Let’s just get this out of the way right now – yes, these are Black Bean Brownies. Yes, they contain black beans. Yes, they’re delicious. Yes, they’re fudgey. Yes, you should eat 6. No, you cannot taste the beans!!
But really. These are awesome.
I’ve only ever made black bean brownies once before, and I feel like I didn’t give them enough of a chance. The recipe I made the very first time, a few years ago, was different and I feel like you could almost recognize the black beans.
This time, they’re the real deal. I made them again this past weekend for an early birthday celebration for myself and a friend (our birthdays are June 4th & 5th). We’ve both been on a super health kick lately with regular workouts and healthy eating so we wanted to carry it through to our birthday party. To be honest, we wanted to have healthy food / appetizers so that we could indulge a little in the desserts. But, of course, those also had to be healthy-ish too.
It’s all about balance.
We also made some spring roll rice wraps for the first time and they turned out so well too! They’re easy to make, loaded with veggies, and can feed a crowd.
Our goal was to see if anyone noticed that all the food was vegetarian (!) and that all the desserts were raw, vegan or gluten-free. Much to my delight, these Black Bean Brownies were a hit! (as well as the other goodies and food)
These Black Bean Brownies are incredibly chocolatey, fudgey, dense, and indulgent yet secretly healthy. They’re also free from refined sugar, gluten, and have a good portion of protein and fibre due to the beans!

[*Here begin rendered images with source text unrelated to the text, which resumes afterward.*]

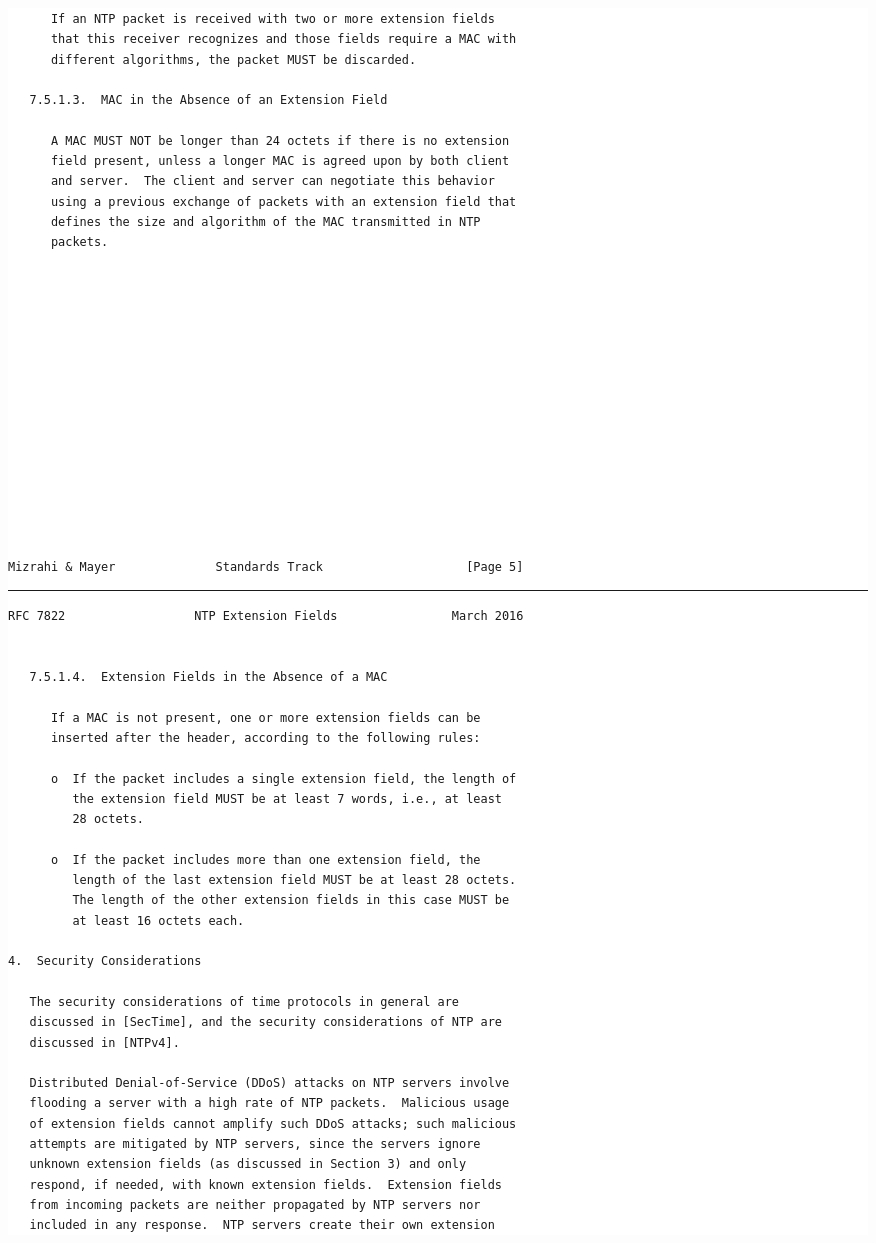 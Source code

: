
 ``` newpage
      If an NTP packet is received with two or more extension fields
      that this receiver recognizes and those fields require a MAC with
      different algorithms, the packet MUST be discarded.

   7.5.1.3.  MAC in the Absence of an Extension Field

      A MAC MUST NOT be longer than 24 octets if there is no extension
      field present, unless a longer MAC is agreed upon by both client
      and server.  The client and server can negotiate this behavior
      using a previous exchange of packets with an extension field that
      defines the size and algorithm of the MAC transmitted in NTP
      packets.















Mizrahi & Mayer              Standards Track                    [Page 5]
```

------------------------------------------------------------------------

``` newpage
RFC 7822                  NTP Extension Fields                March 2016


   7.5.1.4.  Extension Fields in the Absence of a MAC

      If a MAC is not present, one or more extension fields can be
      inserted after the header, according to the following rules:

      o  If the packet includes a single extension field, the length of
         the extension field MUST be at least 7 words, i.e., at least
         28 octets.

      o  If the packet includes more than one extension field, the
         length of the last extension field MUST be at least 28 octets.
         The length of the other extension fields in this case MUST be
         at least 16 octets each.

4.  Security Considerations

   The security considerations of time protocols in general are
   discussed in [SecTime], and the security considerations of NTP are
   discussed in [NTPv4].

   Distributed Denial-of-Service (DDoS) attacks on NTP servers involve
   flooding a server with a high rate of NTP packets.  Malicious usage
   of extension fields cannot amplify such DDoS attacks; such malicious
   attempts are mitigated by NTP servers, since the servers ignore
   unknown extension fields (as discussed in Section 3) and only
   respond, if needed, with known extension fields.  Extension fields
   from incoming packets are neither propagated by NTP servers nor
   included in any response.  NTP servers create their own extension
``` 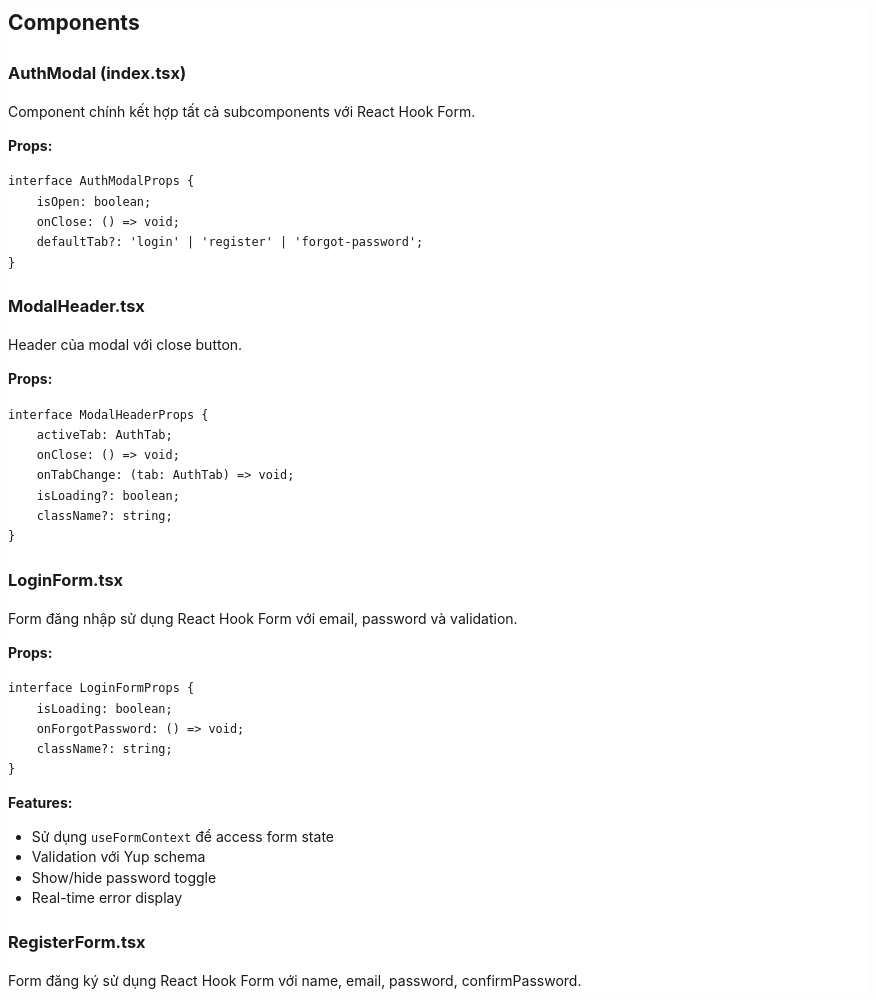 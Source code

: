 ## Components

### AuthModal (index.tsx)

Component chính kết hợp tất cả subcomponents với React Hook Form.

**Props:**

```tsx
interface AuthModalProps {
    isOpen: boolean;
    onClose: () => void;
    defaultTab?: 'login' | 'register' | 'forgot-password';
}
```

### ModalHeader.tsx

Header của modal với close button.

**Props:**

```tsx
interface ModalHeaderProps {
    activeTab: AuthTab;
    onClose: () => void;
    onTabChange: (tab: AuthTab) => void;
    isLoading?: boolean;
    className?: string;
}
```

### LoginForm.tsx

Form đăng nhập sử dụng React Hook Form với email, password và validation.

**Props:**

```tsx
interface LoginFormProps {
    isLoading: boolean;
    onForgotPassword: () => void;
    className?: string;
}
```

**Features:**

-   Sử dụng `useFormContext` để access form state
-   Validation với Yup schema
-   Show/hide password toggle
-   Real-time error display

### RegisterForm.tsx

Form đăng ký sử dụng React Hook Form với name, email, password, confirmPassword.
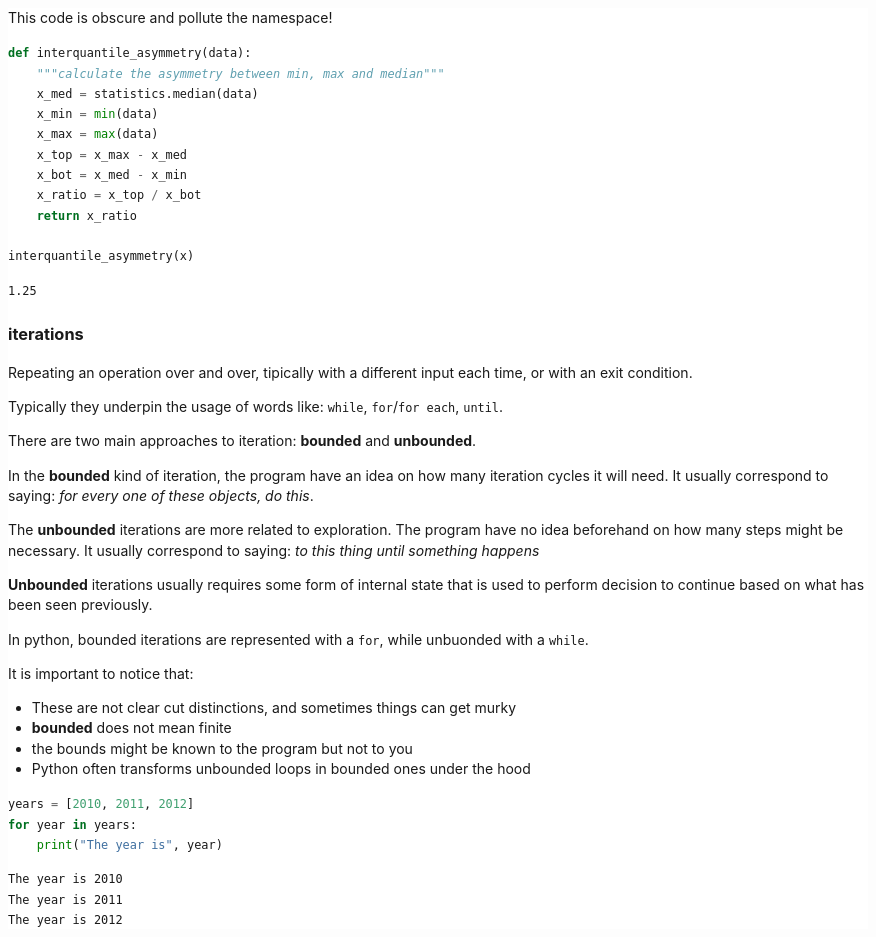 
This code is obscure and pollute the namespace!


```python
def interquantile_asymmetry(data):
    """calculate the asymmetry between min, max and median"""
    x_med = statistics.median(data)
    x_min = min(data)
    x_max = max(data)
    x_top = x_max - x_med
    x_bot = x_med - x_min
    x_ratio = x_top / x_bot
    return x_ratio

interquantile_asymmetry(x)
```




    1.25



### iterations

Repeating an operation over and over, tipically with a different input each time, or with an exit condition.

Typically they underpin the usage of words like: `while`, `for`/`for each`, `until`.

There are two main approaches to iteration: **bounded** and **unbounded**.

In the **bounded** kind of iteration, the program have an idea on how many iteration cycles it will need.
It usually correspond to saying: *for every one of these objects, do this*.

The **unbounded** iterations are more related to exploration.
The program have no idea beforehand on how many steps might be necessary.
It usually correspond to saying: *to this thing until something happens*

**Unbounded** iterations usually requires some form of internal state that is used to perform decision to continue based on what has been seen previously.

In python, bounded iterations are represented with a `for`, while unbuonded with a `while`.

It is important to notice that:
* These are not clear cut distinctions, and sometimes things can get murky
* **bounded** does not mean finite
* the bounds might be known to the program but not to you
* Python often transforms unbounded loops in bounded ones under the hood


```python
years = [2010, 2011, 2012]
for year in years:
    print("The year is", year)
```

    The year is 2010
    The year is 2011
    The year is 2012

The batch I made for the party were slightly thinner, as I made them in a 9×9 pan. The second time (i.e. the next day, because they were all gone) I made them in a loaf pan and they were thick and chewy. I like them both ways, but if you want them to go further use a slightly larger baking dish.
- 1 large 14 oz can of black beans, drained and rinsed
- 1/2 cup cocoa
- 2 eggs
- 1 tsp. vanilla
- 1/2 cup coconut sugar
- 2 Tbsp. almond milk OR non-dairy milk of choice
- 1 tsp. baking powder
- ¼ cup melted coconut oil, OR butter
- 1/2 cup dark chocolate chips
- 1/2 cup coconut chips (optional)
- Preheat oven to 350 degrees and line a loaf pan with parchment paper. *NOTE
- Combine all ingredients except the coconut chips and chocolate chips in a blender or food processor, and mix until silky smooth.
- Stir in the chocolate chips, do not blend.
- Pour the batter into the prepared pan, sprinkle with the coconut chips (if using) and bake for required time (see below) or until the brownies are set. Don't over bake.
- Remove from the oven and let it rest in the pan for at least 20 minutes before cutting.
- * These can be made in an 8x8 or 9x9 pan, bake for 20-25 minutes, until set.
- * These can be made in a loaf pan, bake for 40-45 minutes, until set.
- * You can either stir in the chocolate chips, or sprinkle on top if not using coconut chips
- * I like to let these set overnight, or place in fridge to firm up. Leftovers should be refrigerated.